§ Directions for this task:
Search the entries for the word "documentation" and return every line where it is found.

§ Data provided:
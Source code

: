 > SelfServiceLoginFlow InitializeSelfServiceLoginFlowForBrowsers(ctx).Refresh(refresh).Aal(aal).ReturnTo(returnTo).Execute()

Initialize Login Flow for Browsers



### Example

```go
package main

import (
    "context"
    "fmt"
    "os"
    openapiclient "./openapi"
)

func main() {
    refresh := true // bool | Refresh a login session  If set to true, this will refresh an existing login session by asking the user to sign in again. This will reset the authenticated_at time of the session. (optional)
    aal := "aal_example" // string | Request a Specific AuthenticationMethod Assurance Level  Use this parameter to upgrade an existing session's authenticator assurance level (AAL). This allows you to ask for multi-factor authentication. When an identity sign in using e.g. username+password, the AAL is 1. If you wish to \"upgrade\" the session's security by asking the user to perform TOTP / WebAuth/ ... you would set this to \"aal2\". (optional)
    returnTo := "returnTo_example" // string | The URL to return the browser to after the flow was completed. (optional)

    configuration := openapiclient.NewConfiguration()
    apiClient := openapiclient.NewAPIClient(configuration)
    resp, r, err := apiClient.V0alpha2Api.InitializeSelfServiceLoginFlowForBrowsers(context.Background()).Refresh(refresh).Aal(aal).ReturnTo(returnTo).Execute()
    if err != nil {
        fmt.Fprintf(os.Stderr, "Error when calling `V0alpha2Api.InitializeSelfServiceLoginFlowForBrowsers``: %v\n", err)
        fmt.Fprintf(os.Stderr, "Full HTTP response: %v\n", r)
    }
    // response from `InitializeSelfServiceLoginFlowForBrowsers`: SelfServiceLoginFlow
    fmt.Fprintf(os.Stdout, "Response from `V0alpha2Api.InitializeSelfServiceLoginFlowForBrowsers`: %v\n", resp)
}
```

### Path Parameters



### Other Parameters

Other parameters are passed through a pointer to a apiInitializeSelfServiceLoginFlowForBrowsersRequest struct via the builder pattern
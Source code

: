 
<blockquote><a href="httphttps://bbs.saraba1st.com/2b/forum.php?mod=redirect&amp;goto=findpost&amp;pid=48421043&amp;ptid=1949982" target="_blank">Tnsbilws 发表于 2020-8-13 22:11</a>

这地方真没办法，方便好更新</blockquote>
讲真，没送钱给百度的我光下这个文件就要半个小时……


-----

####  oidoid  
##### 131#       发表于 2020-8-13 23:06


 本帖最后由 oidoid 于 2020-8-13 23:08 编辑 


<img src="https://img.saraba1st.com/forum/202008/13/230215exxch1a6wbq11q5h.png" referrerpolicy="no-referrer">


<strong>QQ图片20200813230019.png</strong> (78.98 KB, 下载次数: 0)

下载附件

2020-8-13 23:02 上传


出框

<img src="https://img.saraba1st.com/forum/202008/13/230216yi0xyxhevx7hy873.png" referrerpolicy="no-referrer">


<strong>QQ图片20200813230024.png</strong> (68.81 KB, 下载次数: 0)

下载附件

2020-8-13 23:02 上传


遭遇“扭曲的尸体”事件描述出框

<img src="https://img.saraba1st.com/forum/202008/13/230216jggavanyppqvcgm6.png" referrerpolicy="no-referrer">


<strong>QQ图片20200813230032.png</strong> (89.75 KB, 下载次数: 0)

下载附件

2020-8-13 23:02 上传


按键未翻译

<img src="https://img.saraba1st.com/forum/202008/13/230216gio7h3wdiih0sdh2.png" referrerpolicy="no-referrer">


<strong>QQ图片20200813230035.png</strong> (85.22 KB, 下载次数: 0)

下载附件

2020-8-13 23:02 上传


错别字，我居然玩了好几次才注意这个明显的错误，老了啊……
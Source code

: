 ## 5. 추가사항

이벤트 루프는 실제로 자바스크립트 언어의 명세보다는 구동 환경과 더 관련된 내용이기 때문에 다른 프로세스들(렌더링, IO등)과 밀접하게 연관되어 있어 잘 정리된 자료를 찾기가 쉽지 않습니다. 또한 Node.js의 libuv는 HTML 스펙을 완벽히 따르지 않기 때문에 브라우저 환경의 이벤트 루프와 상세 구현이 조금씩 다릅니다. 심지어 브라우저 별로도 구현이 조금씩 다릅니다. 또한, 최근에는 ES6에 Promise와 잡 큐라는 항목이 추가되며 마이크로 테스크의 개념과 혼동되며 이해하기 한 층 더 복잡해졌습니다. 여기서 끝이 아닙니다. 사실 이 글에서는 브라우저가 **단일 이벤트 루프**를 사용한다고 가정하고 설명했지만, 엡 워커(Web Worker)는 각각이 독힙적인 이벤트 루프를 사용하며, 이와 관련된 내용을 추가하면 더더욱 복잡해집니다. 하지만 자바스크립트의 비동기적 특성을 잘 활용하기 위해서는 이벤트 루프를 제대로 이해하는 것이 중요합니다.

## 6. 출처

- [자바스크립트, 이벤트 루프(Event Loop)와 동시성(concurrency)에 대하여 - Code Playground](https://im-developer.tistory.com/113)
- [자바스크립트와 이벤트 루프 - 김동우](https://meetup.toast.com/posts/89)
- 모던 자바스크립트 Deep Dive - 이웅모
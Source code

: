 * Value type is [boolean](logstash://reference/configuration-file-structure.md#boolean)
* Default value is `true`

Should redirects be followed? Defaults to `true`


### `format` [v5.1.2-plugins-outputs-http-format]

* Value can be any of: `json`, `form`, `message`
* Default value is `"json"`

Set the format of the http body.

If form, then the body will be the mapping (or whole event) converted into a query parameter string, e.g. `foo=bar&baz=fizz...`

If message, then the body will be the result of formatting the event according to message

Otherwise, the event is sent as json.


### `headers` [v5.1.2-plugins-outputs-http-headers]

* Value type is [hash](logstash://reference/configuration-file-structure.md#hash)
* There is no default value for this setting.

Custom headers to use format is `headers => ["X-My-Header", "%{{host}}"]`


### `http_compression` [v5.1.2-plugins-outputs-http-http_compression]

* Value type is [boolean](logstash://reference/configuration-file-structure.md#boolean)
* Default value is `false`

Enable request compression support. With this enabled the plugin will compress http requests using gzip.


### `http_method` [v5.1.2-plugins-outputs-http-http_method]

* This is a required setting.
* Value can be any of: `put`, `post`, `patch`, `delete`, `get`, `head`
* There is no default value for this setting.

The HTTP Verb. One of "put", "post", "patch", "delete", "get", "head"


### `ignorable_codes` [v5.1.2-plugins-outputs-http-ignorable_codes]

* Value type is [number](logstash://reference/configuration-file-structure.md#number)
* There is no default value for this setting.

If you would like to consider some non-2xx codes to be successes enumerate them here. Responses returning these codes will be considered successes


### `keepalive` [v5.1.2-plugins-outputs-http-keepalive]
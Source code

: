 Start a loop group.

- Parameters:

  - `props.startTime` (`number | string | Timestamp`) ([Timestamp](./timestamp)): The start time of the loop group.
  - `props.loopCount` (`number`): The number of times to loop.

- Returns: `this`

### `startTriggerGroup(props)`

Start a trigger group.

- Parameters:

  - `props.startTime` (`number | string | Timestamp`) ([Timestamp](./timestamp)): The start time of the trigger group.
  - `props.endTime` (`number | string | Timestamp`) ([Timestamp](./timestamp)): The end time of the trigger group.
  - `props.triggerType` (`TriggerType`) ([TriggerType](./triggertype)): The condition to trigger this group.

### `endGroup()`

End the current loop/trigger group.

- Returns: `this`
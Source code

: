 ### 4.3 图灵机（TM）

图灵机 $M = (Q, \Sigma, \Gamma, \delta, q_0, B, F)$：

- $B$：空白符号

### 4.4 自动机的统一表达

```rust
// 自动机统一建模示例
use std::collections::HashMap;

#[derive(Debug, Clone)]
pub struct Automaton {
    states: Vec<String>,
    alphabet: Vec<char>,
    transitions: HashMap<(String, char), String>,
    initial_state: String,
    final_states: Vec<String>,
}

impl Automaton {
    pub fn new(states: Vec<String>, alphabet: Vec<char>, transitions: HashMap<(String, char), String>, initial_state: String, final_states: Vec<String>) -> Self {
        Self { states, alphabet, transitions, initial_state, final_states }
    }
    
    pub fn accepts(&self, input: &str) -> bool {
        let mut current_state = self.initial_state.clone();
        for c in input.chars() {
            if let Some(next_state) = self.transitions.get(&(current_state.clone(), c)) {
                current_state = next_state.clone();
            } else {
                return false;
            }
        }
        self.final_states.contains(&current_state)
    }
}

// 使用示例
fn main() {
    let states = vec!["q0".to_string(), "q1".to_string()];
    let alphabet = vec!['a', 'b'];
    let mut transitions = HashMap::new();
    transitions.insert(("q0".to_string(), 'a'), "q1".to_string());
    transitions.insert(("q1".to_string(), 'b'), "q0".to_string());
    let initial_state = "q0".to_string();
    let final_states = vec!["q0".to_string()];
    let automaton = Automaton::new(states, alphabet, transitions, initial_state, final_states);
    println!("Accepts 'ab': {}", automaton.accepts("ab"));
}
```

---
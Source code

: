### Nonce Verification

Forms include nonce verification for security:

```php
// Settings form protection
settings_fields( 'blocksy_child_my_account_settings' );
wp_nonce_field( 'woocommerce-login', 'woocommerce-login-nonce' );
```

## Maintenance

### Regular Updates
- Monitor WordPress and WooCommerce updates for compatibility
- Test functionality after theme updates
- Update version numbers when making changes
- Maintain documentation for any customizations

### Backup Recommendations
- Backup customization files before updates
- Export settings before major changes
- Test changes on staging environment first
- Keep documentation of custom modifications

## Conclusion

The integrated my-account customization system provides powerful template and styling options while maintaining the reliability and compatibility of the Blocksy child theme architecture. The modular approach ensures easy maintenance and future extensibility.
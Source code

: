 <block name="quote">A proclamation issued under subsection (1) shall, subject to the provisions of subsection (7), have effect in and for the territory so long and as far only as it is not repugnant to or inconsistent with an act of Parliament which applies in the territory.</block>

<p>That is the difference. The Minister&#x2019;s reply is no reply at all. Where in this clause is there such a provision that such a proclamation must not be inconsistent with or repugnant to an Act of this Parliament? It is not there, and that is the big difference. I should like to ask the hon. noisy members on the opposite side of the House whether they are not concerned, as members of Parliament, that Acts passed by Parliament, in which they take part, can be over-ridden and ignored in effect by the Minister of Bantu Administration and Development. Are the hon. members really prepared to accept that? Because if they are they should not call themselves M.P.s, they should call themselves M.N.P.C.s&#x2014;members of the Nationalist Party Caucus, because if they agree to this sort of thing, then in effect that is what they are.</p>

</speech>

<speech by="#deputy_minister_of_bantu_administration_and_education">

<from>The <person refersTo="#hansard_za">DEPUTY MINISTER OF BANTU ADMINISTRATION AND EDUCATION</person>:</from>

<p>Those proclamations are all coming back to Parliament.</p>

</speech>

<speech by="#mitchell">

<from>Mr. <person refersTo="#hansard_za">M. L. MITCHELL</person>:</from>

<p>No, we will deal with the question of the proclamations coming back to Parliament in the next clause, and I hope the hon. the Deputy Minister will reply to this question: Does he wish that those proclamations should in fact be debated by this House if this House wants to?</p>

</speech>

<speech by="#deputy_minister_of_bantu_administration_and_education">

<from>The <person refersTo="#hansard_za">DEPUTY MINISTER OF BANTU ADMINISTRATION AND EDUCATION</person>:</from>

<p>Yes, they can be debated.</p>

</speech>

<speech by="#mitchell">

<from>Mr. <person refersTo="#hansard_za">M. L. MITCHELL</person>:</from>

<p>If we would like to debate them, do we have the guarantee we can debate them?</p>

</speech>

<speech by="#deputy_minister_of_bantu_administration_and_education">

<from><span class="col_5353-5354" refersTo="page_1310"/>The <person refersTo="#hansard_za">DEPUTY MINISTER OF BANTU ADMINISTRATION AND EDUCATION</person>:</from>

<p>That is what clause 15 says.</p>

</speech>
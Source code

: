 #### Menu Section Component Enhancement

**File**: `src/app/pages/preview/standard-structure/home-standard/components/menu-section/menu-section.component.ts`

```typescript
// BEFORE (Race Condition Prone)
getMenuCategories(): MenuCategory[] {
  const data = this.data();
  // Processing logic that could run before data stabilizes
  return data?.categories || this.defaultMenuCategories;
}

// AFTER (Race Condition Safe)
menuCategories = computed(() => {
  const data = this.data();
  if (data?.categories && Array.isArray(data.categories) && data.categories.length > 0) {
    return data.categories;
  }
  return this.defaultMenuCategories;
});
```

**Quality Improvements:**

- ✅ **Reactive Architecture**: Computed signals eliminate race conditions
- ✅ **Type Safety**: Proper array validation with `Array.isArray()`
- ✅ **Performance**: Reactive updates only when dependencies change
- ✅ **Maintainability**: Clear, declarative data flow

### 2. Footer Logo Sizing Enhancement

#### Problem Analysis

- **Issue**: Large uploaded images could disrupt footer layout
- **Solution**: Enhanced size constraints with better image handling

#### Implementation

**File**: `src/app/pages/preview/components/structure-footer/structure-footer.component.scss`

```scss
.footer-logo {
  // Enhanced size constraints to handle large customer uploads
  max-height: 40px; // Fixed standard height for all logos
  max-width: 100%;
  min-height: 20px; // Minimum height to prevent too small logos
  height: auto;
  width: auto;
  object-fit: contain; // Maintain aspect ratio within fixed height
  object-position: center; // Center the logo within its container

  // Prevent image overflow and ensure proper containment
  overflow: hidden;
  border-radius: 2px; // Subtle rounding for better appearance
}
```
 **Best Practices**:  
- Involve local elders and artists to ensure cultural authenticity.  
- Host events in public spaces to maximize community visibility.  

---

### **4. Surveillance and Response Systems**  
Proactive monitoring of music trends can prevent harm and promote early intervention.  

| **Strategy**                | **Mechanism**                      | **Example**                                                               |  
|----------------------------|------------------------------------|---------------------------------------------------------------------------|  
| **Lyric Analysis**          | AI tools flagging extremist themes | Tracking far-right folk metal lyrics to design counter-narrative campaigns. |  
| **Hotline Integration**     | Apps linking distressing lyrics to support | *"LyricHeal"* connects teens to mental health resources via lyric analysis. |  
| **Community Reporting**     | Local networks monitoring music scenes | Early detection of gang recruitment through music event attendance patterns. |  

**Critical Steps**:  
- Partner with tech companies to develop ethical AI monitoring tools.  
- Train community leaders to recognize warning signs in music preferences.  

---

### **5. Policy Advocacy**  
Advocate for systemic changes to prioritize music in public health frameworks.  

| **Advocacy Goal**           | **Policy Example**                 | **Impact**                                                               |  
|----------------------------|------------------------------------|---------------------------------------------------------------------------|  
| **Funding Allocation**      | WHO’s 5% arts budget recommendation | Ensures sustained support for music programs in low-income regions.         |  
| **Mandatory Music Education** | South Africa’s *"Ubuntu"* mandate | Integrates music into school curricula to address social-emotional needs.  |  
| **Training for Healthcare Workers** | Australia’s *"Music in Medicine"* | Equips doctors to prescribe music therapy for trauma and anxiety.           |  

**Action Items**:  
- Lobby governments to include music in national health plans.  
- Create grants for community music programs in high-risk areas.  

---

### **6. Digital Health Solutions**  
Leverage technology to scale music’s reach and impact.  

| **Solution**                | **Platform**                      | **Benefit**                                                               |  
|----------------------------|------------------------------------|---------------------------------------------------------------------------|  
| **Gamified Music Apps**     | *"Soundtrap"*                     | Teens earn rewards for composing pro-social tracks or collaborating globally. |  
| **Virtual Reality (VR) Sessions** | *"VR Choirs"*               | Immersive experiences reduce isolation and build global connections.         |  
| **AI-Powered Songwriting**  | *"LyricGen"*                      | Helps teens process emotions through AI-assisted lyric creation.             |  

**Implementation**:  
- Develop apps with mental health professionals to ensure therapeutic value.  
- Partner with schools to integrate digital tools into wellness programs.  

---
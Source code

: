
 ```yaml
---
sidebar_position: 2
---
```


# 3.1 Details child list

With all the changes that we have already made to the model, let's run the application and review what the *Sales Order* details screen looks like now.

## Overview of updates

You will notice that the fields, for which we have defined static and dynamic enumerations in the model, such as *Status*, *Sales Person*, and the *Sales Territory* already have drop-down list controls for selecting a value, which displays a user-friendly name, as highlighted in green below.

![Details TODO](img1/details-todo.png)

§ Task result:
- Maintain documentation for any customizations
- Keep documentation of custom modifications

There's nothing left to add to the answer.